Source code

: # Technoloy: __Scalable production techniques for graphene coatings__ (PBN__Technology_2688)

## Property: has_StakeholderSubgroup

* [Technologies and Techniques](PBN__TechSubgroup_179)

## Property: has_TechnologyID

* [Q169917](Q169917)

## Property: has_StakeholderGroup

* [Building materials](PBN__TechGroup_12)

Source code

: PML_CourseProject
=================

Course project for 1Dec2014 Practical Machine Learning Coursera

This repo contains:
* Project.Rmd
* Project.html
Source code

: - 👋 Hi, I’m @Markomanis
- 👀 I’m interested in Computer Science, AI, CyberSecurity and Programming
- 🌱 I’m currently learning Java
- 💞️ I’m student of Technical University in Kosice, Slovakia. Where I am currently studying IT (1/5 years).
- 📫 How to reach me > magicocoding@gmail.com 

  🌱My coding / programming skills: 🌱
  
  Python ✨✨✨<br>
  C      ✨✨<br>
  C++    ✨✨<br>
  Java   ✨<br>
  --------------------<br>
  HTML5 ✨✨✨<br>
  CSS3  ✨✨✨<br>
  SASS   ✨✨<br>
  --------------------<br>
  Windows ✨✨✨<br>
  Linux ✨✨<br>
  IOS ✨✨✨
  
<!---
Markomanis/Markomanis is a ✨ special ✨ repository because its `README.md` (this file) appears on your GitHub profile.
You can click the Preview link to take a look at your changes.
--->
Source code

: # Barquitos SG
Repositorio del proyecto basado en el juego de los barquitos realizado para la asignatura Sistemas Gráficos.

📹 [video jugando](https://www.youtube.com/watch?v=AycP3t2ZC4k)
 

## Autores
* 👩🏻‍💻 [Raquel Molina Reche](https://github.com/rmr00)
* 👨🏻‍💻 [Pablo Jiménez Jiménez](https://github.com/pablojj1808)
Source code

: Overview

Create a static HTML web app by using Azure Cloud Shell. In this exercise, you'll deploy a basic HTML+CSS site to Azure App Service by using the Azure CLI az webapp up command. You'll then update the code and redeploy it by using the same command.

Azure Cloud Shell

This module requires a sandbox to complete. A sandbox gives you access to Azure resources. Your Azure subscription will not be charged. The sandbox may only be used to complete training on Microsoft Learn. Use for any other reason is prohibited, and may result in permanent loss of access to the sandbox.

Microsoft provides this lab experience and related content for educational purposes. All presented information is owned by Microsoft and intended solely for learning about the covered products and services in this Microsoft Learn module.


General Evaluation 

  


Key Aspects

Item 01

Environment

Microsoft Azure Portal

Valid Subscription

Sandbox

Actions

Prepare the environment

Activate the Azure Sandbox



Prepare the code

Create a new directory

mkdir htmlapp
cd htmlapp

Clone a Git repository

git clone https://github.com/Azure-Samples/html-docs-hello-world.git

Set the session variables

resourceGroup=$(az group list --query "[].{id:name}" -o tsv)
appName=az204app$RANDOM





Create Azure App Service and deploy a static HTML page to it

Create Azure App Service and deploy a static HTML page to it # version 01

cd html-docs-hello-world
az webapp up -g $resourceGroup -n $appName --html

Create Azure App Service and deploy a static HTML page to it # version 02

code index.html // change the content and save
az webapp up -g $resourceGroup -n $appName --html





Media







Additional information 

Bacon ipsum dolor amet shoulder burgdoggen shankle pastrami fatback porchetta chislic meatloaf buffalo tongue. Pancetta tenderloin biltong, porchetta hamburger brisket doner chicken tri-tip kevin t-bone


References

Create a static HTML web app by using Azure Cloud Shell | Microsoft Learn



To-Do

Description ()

(Exercise): Copy each line of the data that contains the word "using".

(Answer area):
Create a static HTML web app by using Azure Cloud Shell. In this exercise, you'll deploy a basic HTML+CSS site to Azure App Service by using the Azure CLI az webapp up command. You'll then update the code and redeploy it by using the same command.
Create a static HTML web app by using Azure Cloud Shell | Microsoft Learn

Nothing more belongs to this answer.